Shein is a Chinese online fast fashion retailer that has taken over social media by storm. The hashtag #sheinhauls trends on YouTube, Instagram and TikTok. While Shein’s business model is predominantly online (they don’t operate physical stores), they do have occasional physical pop-up retail events.
Yet, as Shein looks towards a public listing, its growth story has been dimmed by ESG concerns.
Shein Is The Top App Download In U.S. (Not Just For Shopping)
In 2Q2022, Shein took the top spot for mobile app downloads in the U.S. with 6.8 million downloads, surpassing Amazon, according to a Sensor Tower report. While the U.S. is Shein’s largest market by lifetime installs, Shein also has more than 500 million worldwide downloads.

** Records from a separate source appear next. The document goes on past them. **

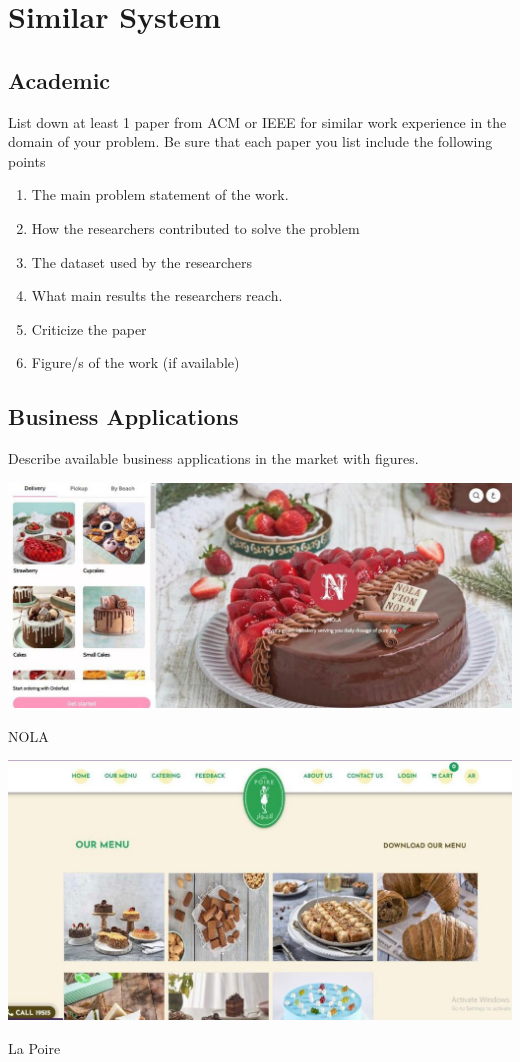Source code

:\documentclass[hidelinks,a4paper,12pt]{article}
\begin{document}
\section{Similar System}
\subsection{Academic}

List down at least 1 paper from ACM or IEEE for similar work experience in the domain of your problem. Be sure that each paper you list include the following points

\begin{enumerate}
\item The main problem statement of the work.
\item How the researchers contributed to solve the problem
\item The dataset used by the researchers
\item What main results the researchers reach.
\item Criticize the paper
\item Figure/s of the work (if available)
\end{enumerate}

\subsection{Business Applications}
Describe available business applications in the market with figures.
\begin{Business Applications}
\centering
\includegraphics[width=0.6\linewidth]{Nola.jpg}


NOLA



\centering
\includegraphics[width=0.6\linewidth]{LA poire.jpg}

La Poire

\end{Business Applications}
\end{document}

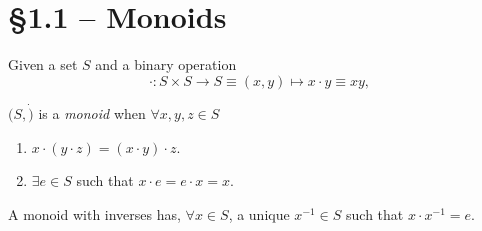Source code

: \documentclass{article}
\begin{document}
\section{\S 1.1 -- Monoids}

\begin{defn}[Monoid]
  \label{def:monoid}
  Given a set $S$ and a binary operation 
  $$
  \cdot : S \times S \to S \equiv (x, y) \mapsto x \cdot y \equiv xy,
  $$

  $(S, \dot)$ is a \emph{monoid} when $\forall x, y, z \in S$
  \begin{enumerate}
    \item{$x \cdot (y \cdot z) = (x \cdot y) \cdot z$.}
    \item{$\exists e \in S$ such that $x \cdot e = e \cdot x = x$.}
  \end{enumerate}
\end{defn}

A monoid with inverses has, $\forall x \in S$, a unique $x^{-1} \in S$
such that $x \cdot x^{-1} = e$.
\end{document}
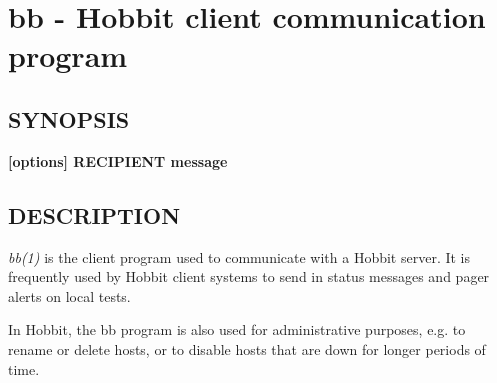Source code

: %
\newpage
\section{bb - Hobbit client communication program}

\subsection{SYNOPSIS}
\textbf{ [options] RECIPIENT message}

\subsection{DESCRIPTION}
\emph{bb(1)} is the client program used to communicate with a Hobbit
server. It is frequently used by Hobbit client systems to send in
status messages and pager alerts on local tests. 


In Hobbit, the bb program is also used for administrative purposes,
e.g. to rename or delete hosts, or to disable hosts that are down for
longer periods of time. 

 
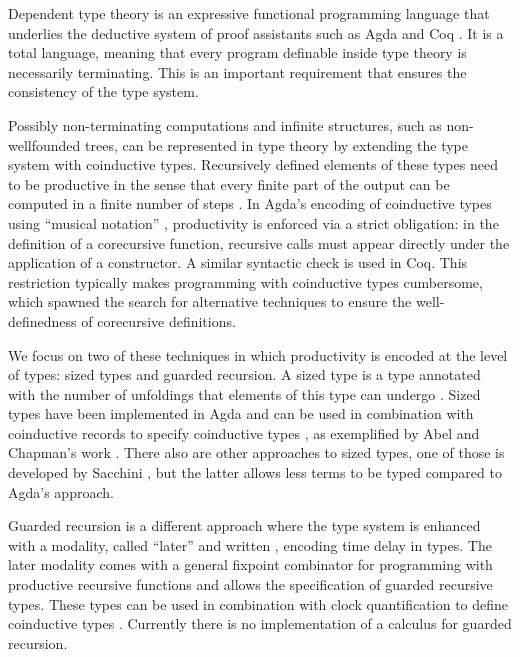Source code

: Dependent type theory is an expressive functional programming
language that underlies the deductive system of proof assistants such
as Agda \cite{norell} and Coq \cite{barras1997coq}. It is a total language,
meaning that every program definable inside type theory is necessarily
terminating. This is an important requirement that ensures the
consistency of the type system. 

Possibly non-terminating computations
and infinite structures, such as non-wellfounded trees, can be
represented in type theory by extending the type system with
coinductive types. Recursively defined elements of these types
need to be productive in the sense that every
finite part of the output can be computed in a finite number of steps \cite{Coquand93}.
In Agda's encoding of coinductive types using ``musical notation''
\cite{DA10}, productivity is enforced via a strict obligation: in the
definition of a corecursive function, recursive
calls must appear directly under
the application of a constructor. A similar syntactic
check is used in Coq. %
This restriction
typically makes programming with coinductive types cumbersome,
which spawned the search for alternative techniques to ensure the
well-definedness of corecursive definitions.

We focus on two of these techniques in which productivity is encoded
at the level of types: sized types and guarded recursion. A sized type
 is a type annotated with the number of unfoldings that
elements of this type can undergo \cite{Hughes96}. Sized types have been implemented
in Agda and can be used in
combination with coinductive records to specify
coinductive types \cite{Copatterns,AVW-normalization}, as exemplified
by Abel and Chapman's work \cite{AC14}.
There also are other approaches to sized types, one of those is developed by Sacchini
\cite{Sacchini13}, but the latter allows less terms to be typed
compared to Agda's approach.

Guarded recursion \cite{Nakano}
is a different approach where the type system is enhanced with a
modality, called ``later'' and written , encoding time delay in
types. The later modality comes with a general fixpoint combinator for
programming with productive recursive functions and allows the
specification of guarded recursive types.
These types can be used in combination with clock quantification to define  coinductive types \cite{atkey2013productive,BahrGM17,bizjak2016guarded}. Currently there is no
implementation of a calculus for guarded recursion.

This mobile market dominance is likely a product of Shein’s effective social media marketing, or more specifically, social commerce. According to Marketplace Pulse, Shein has ten times more followers than Amazon on Instagram and TikTok. This overwhelming social media presence has translated to effective commerce revenue for the company.

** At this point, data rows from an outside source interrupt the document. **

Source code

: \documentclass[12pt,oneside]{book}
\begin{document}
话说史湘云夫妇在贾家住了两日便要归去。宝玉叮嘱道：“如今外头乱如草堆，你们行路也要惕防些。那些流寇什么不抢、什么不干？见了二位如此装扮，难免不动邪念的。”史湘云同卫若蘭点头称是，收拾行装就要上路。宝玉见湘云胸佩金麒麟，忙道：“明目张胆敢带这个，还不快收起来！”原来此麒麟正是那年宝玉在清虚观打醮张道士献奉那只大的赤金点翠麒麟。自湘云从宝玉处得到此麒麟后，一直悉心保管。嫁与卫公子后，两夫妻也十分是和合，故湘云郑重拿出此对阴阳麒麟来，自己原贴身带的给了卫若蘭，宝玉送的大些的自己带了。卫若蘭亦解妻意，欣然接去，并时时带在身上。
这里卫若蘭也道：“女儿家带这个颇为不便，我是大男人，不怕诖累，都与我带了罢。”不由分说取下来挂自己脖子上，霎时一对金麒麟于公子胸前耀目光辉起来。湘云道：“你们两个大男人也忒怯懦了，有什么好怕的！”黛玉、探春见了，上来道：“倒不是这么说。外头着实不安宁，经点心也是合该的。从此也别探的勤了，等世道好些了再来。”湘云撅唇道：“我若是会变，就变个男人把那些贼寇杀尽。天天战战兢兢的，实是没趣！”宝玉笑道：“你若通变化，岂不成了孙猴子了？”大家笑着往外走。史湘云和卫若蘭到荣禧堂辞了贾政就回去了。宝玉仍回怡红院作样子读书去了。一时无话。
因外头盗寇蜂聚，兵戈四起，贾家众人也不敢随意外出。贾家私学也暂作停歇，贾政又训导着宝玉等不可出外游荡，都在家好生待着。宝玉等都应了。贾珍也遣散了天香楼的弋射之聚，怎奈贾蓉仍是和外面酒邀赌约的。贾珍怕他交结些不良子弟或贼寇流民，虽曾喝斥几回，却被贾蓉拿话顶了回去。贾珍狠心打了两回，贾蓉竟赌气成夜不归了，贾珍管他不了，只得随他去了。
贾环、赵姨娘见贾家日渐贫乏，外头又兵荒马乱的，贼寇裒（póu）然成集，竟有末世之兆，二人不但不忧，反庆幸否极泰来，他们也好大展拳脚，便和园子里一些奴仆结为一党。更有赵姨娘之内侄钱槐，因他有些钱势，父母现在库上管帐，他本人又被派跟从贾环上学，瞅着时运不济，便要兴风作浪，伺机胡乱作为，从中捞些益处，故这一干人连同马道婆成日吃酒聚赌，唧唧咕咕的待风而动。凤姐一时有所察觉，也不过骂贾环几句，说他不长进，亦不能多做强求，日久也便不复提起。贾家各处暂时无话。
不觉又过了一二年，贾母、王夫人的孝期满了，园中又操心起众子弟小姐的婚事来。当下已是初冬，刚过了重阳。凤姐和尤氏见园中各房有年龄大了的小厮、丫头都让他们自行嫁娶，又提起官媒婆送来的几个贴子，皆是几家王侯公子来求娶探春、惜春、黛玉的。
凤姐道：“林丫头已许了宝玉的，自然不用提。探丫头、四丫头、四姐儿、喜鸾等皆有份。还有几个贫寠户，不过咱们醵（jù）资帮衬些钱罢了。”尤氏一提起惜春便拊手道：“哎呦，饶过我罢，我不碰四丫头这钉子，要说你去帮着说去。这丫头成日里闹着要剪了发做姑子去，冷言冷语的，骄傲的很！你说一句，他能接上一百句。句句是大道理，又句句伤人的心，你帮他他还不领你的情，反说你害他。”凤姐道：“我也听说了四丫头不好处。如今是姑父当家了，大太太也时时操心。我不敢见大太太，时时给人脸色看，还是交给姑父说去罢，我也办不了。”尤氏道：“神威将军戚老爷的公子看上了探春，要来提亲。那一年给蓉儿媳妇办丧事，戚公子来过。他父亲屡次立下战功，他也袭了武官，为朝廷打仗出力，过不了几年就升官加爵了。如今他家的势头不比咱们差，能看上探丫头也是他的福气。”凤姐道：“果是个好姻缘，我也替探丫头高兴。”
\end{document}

Shein Is Valued Higher Than Zara, Uniqlo And H&M
According to Bloomberg, Shein’s latest funding valuation of $100 billion put it ahead of established fashion retailers like Inditex (parent company of Zara), Fast Retailing (parent company of Uniqlo) and H&M.
Source: Bloomberg
Company sales were $16 billion in 2021, up from $10 billion in 2020. Coupled with their expanding mobile app presence and social media success, there seems to be little to derail the growth story of Shein. Investors that have backed the company include Tiger Global Management, IDG Capital, and Sequoia Capital China.
Source: The Economist
Estimates by Zheshang Securities, a Chinese broker, puts Shein’s GMV in 2021 to exceed $20 billion, a tremendous increase from $2.3 billion in 2019. They forecast that Shein’s Gross Merchandise Value (GMV) would exceed Zara’s revenue in 2022.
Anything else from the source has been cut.